Exercise instructions:
Images within the entries are to be omitted; the remainder must be reproduced exactly.
───── Provided entries
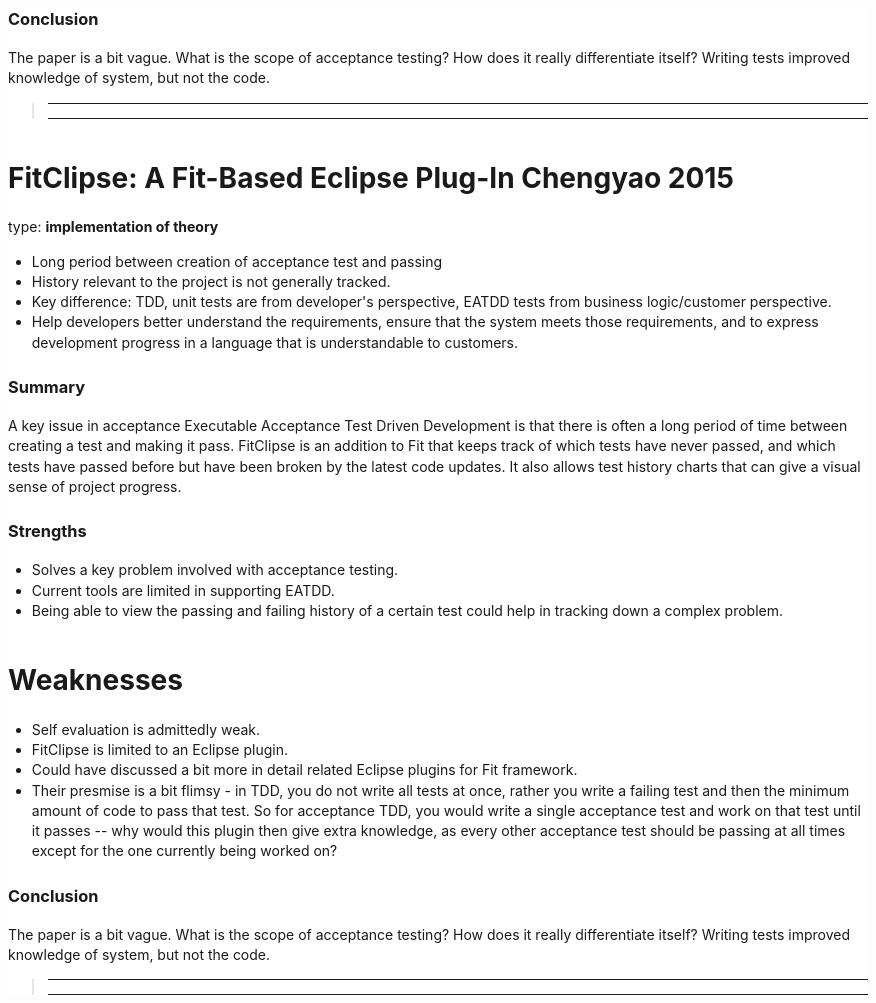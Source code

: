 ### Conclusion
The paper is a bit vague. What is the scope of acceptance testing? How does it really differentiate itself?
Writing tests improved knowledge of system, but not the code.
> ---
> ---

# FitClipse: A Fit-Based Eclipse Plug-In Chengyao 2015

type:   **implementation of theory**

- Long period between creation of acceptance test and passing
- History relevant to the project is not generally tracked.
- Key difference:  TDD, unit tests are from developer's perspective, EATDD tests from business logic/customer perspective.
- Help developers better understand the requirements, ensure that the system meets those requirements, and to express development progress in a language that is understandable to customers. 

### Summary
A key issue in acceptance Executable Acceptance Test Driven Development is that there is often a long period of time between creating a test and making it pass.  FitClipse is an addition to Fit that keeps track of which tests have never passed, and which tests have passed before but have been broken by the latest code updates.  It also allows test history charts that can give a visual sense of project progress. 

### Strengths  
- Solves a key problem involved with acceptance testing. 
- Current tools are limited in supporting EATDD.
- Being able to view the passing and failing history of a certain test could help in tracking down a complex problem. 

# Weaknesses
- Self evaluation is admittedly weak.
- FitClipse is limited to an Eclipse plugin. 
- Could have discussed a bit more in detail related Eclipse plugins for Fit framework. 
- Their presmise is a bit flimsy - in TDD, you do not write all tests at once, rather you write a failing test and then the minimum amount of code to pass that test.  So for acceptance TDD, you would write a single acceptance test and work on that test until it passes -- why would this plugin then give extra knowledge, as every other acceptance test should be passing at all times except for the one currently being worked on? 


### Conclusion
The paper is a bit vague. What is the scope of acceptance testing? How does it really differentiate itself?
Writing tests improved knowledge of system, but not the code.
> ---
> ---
──────────
Task solution:
Source code

: ### Conclusion
The paper is a bit vague. What is the scope of acceptance testing? How does it really differentiate itself?
Writing tests improved knowledge of system, but not the code.
> ---
> ---

# FitClipse: A Fit-Based Eclipse Plug-In Chengyao 2015

type:   **implementation of theory**

- Long period between creation of acceptance test and passing
- History relevant to the project is not generally tracked.
- Key difference:  TDD, unit tests are from developer's perspective, EATDD tests from business logic/customer perspective.
- Help developers better understand the requirements, ensure that the system meets those requirements, and to express development progress in a language that is understandable to customers. 

### Summary
A key issue in acceptance Executable Acceptance Test Driven Development is that there is often a long period of time between creating a test and making it pass.  FitClipse is an addition to Fit that keeps track of which tests have never passed, and which tests have passed before but have been broken by the latest code updates.  It also allows test history charts that can give a visual sense of project progress. 

### Strengths  
- Solves a key problem involved with acceptance testing. 
- Current tools are limited in supporting EATDD.
- Being able to view the passing and failing history of a certain test could help in tracking down a complex problem. 

# Weaknesses
- Self evaluation is admittedly weak.
- FitClipse is limited to an Eclipse plugin. 
- Could have discussed a bit more in detail related Eclipse plugins for Fit framework. 
- Their presmise is a bit flimsy - in TDD, you do not write all tests at once, rather you write a failing test and then the minimum amount of code to pass that test.  So for acceptance TDD, you would write a single acceptance test and work on that test until it passes -- why would this plugin then give extra knowledge, as every other acceptance test should be passing at all times except for the one currently being worked on? 


### Conclusion
The paper is a bit vague. What is the scope of acceptance testing? How does it really differentiate itself?
Writing tests improved knowledge of system, but not the code.
> ---
> ---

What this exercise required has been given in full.